The usual question is “Why do we seek this out?” Why the heck do we seek out the possibility of being subject to a catastrophic event like an avalanche? Why do we accept the fact that we may lose some digits or the loss of feeling to frostbite — for good? Why is going until we can’t move such a welcome idea? Are we just not that bright?
We accept all of the above and actively head out anyway because it’s just too much fun. If anyone out there feels otherwise about nose deep blower pow you are nuts! (I’m kidding of course).
Well now that we’ve figured out why the heck we head out every time we think the skiing or snowboarding is worth it. The next major step is figuring out how we manage all those parts of the day we try hard to avoid. To save you from the overly dry parts, here’s a few key terms that are applicable to both recreational and professional contexts and make a surprisingly significant difference in your decision making skills once you understand what they mean and how to apply them.
My daily routine both during work and personal ski touring days changed immensely after understanding what these terms meant and how to apply them. I can honestly say that my decision making not only improved but was highly refined at the end of this past winter and having put these concepts into practice. Towards the end of this winter began to use these terms in the stages they are listed above and have developed a simplistic yet refined approach to decision making that I will explain below.
Stage 1. Risk Appetite and Perception – Whether you’re a group of two or ten buddies or guiding a full helicopter of guests: risk perception and appetite are two things you need to understand. This understanding must occur not only on a personal level but as an entire party. Risk perception and appetite in my mind are the fundamentals of group dynamics and managing this is key.

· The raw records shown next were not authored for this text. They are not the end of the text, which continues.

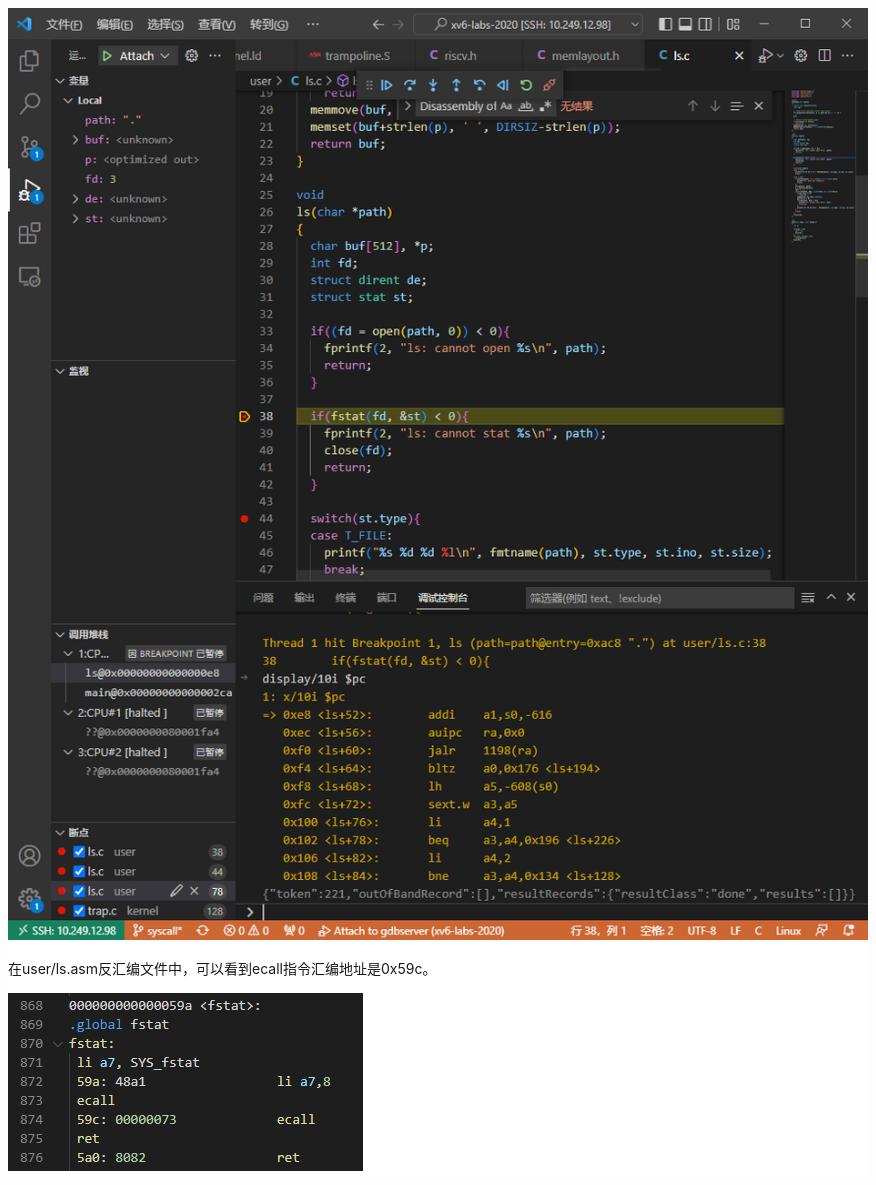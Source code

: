 ![image-20220922095149572](part5.assets/image-20220922095149572.png)

在user/ls.asm反汇编文件中，可以看到ecall指令汇编地址是0x59c。

![image-20220922095717980](part5.assets/image-20220922095717980.png)
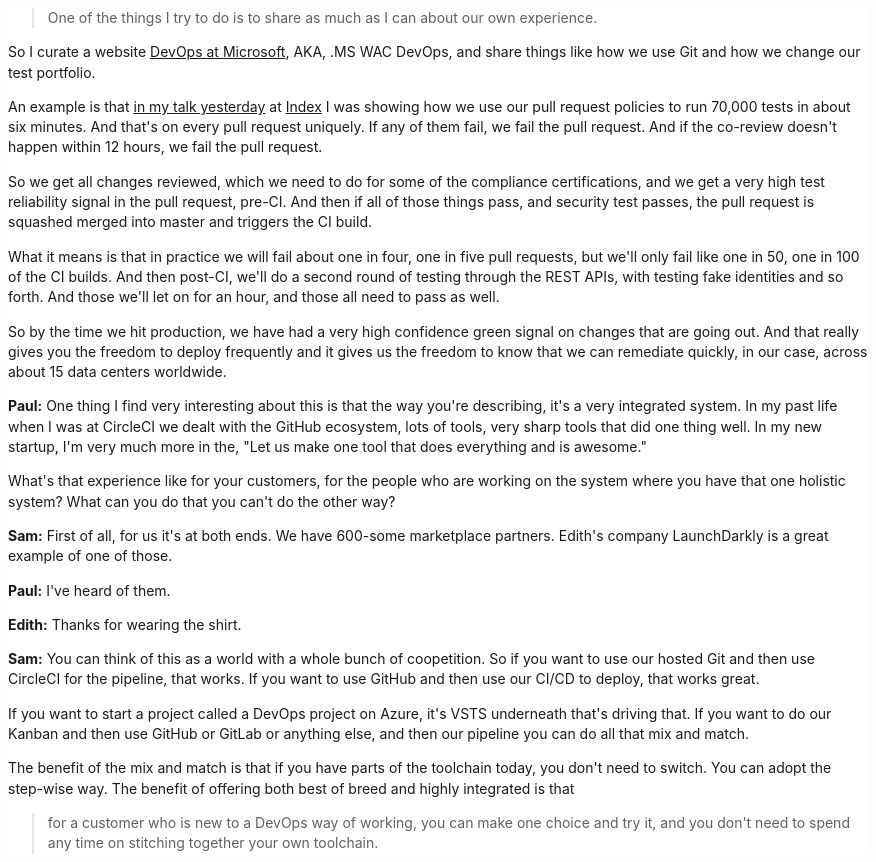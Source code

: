 <blockquote>One of the things I try to do is to share as much as I can about our own experience. </blockquote>


So I curate a website [DevOps at Microsoft](https://docs.microsoft.com/en-us/azure/devops/devops-at-microsoft/), AKA, .MS WAC DevOps, and share things like how we use Git and how we change our test portfolio.

An example is that [in my talk yesterday](https://www.youtube.com/watch?v=NlI0bkgdG7E) at [Index](https://developer.ibm.com/indexconf/) I was showing how we use our pull request policies to run 70,000 tests in about six minutes. And that's on every pull request uniquely. If any of them fail, we fail the pull request. And if the co-review doesn't happen within 12 hours, we fail the pull request.

So we get all changes reviewed, which we need to do for some of the compliance certifications, and we get a very high test reliability signal in the pull request, pre-CI. And then if all of those things pass, and security test passes, the pull request is squashed merged into master and triggers the CI build.

What it means is that in practice we will fail about one in four, one in five pull requests, but we'll only fail like one in 50, one in 100 of the CI builds. And then post-CI, we'll do a second round of testing through the REST APIs, with testing fake identities and so forth. And those we'll let on for an hour, and those all need to pass as well.

So by the time we hit production, we have had a very high confidence green signal on changes that are going out. And that really gives you the freedom to deploy frequently and it gives us the freedom to know that we can remediate quickly, in our case, across about 15 data centers worldwide.

**Paul:** One thing I find very interesting about this is that the way you're describing, it's a very integrated system. In my past life when I was at CircleCI we dealt with the GitHub ecosystem, lots of tools, very sharp tools that did one thing well. In my new startup, I'm very much more in the, "Let us make one tool that does everything and is awesome."

What's that experience like for your customers, for the people who are working on the system where you have that one holistic system? What can you do that you can't do the other way?

**Sam:** First of all, for us it's at both ends. We have 600-some marketplace partners. Edith's company LaunchDarkly is a great example of one of those.

**Paul:** I've heard of them.

**Edith:** Thanks for wearing the shirt.

**Sam:** You can think of this as a world with a whole bunch of coopetition. So if you want to use our hosted Git and then use CircleCI for the pipeline, that works. If you want to use GitHub and then use our CI/CD to deploy, that works great.

If you want to start a project called a DevOps project on Azure, it's VSTS underneath that's driving that. If you want to do our Kanban and then use GitHub or GitLab or anything else, and then our pipeline you can do all that mix and match.

The benefit of the mix and match is that if you have parts of the toolchain today, you don't need to switch. You can adopt the step-wise way. The benefit of offering both best of breed and highly integrated is that


<blockquote>for a customer who is new to a DevOps way of working, you can make one choice and try it, and you don't need to spend any time on stitching together your own toolchain. </blockquote>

Risk perception is our take on what could potentially happen to us given certain factors but this is easily influenced by bias and experience (i.e. the hard charging buddy to the green beginner telling them the slopes ok to shred together when, they should be spreading out).

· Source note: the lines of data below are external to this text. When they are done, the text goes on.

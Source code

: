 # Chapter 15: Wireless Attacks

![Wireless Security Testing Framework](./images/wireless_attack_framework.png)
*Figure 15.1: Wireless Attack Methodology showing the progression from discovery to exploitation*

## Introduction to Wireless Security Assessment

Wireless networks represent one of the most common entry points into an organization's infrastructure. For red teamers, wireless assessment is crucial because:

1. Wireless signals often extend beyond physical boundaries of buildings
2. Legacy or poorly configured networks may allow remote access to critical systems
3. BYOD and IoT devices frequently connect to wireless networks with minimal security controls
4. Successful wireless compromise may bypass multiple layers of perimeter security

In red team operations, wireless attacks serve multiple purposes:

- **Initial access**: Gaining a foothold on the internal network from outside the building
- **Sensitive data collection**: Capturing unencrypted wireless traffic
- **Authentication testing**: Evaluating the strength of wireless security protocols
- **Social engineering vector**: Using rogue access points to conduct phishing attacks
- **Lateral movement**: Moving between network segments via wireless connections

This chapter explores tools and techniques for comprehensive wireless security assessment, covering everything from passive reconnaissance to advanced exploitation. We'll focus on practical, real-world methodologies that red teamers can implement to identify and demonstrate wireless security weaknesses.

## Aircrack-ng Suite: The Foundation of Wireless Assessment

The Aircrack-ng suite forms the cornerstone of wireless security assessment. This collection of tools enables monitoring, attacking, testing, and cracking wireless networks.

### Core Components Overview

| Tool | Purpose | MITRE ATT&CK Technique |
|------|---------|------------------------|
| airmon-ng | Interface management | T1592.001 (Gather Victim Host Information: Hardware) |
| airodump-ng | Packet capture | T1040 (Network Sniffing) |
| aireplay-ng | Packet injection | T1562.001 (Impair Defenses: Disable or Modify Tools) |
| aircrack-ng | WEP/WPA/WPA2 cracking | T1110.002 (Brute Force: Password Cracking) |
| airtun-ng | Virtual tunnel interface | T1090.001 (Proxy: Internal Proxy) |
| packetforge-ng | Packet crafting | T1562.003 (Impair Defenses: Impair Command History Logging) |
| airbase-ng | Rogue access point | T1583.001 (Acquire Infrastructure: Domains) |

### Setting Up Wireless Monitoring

Risk appetite on the other hand, is what an individual or group is willing to pursue or retain in order to reach an objective. Both these factors must be balanced and continuity is key regardless of group numbers or context in order to have a successful day.

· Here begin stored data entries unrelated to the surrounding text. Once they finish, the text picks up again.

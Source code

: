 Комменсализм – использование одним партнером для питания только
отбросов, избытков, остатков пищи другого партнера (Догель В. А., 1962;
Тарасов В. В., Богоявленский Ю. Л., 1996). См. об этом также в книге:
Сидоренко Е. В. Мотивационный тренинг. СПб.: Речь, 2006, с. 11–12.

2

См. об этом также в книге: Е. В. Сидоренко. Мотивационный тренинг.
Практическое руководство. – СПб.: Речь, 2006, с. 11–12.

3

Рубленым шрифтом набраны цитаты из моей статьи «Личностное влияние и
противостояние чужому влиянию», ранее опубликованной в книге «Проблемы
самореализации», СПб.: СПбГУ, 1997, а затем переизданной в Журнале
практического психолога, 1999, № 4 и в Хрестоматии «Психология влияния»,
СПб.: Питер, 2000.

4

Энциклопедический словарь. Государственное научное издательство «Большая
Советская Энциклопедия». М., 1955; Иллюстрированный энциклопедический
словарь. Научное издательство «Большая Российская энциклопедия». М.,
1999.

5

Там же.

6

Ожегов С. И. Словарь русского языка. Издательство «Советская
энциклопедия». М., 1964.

Stage 2. Operational (or Personal/Group) Risk Band – This particular stage comes after an objective (or two) has been chosen, weather forecasts and avalanche bulletins have been looked at in great detail and a general plan has been decided on for the day.
Operational (Personal or Group) Risk Band is a way of determining how much or how little risk you and your group are willing to take given the current conditions and your objective. Defining a risk band for your group focuses on the given day’s objective and helps refine your plans to optimize risk (think cost-benefit) and get the most out of your day.
This is a key step in any trip itinerary; from what I’ve seen over the years it is usually the “make or break” factor. Knowing what you will do and won’t do ahead of time adds to the ease of decision making and maximizes your time in the deep fluffy pow!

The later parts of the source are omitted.